Work to be completed: Using the entries below, show all lines with the string "Estamos".

(Provided records begins)

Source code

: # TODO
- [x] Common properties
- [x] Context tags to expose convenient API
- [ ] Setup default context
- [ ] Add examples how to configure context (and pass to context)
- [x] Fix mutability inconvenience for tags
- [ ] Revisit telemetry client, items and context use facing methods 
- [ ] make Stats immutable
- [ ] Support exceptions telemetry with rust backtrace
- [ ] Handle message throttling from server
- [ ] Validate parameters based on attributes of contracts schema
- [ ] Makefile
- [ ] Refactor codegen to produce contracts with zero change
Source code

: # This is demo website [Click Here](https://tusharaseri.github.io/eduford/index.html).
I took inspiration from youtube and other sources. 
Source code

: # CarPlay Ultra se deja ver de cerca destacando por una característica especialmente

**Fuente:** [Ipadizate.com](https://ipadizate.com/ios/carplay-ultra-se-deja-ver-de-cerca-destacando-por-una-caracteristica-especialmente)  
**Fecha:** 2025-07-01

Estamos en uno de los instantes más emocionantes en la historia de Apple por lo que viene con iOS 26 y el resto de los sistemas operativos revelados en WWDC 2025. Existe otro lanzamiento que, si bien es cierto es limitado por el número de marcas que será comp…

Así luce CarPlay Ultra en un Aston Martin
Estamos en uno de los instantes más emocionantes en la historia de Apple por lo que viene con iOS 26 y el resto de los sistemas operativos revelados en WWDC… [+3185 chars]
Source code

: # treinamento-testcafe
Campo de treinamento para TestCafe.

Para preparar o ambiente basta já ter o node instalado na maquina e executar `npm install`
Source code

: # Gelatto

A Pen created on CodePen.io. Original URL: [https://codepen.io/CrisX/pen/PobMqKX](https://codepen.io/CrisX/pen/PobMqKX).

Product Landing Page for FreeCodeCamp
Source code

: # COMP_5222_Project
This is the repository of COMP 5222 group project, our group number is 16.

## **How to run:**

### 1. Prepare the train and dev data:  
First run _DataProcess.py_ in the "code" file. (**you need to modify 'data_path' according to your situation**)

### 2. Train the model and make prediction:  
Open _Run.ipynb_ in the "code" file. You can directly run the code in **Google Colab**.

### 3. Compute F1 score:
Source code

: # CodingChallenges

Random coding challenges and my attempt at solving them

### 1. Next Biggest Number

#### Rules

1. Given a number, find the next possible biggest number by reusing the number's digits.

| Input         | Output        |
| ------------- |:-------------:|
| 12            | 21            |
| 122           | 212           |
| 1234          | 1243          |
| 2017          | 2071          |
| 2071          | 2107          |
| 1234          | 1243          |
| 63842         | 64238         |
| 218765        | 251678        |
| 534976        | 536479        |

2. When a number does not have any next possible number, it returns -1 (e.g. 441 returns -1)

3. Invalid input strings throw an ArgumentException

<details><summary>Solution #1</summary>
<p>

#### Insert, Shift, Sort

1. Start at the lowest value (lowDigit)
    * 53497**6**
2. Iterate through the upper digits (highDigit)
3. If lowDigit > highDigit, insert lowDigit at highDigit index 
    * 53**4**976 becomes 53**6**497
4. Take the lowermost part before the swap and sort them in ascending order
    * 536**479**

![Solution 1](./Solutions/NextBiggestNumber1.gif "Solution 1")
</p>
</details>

(Provided records ends)

Result of the exercise:
Estamos en uno de los instantes más emocionantes en la historia de Apple por lo que viene con iOS 26 y el resto de los sistemas operativos revelados en WWDC 2025. Existe otro lanzamiento que, si bien es cierto es limitado por el número de marcas que será comp…
Estamos en uno de los instantes más emocionantes en la historia de Apple por lo que viene con iOS 26 y el resto de los sistemas operativos revelados en WWDC… [+3185 chars]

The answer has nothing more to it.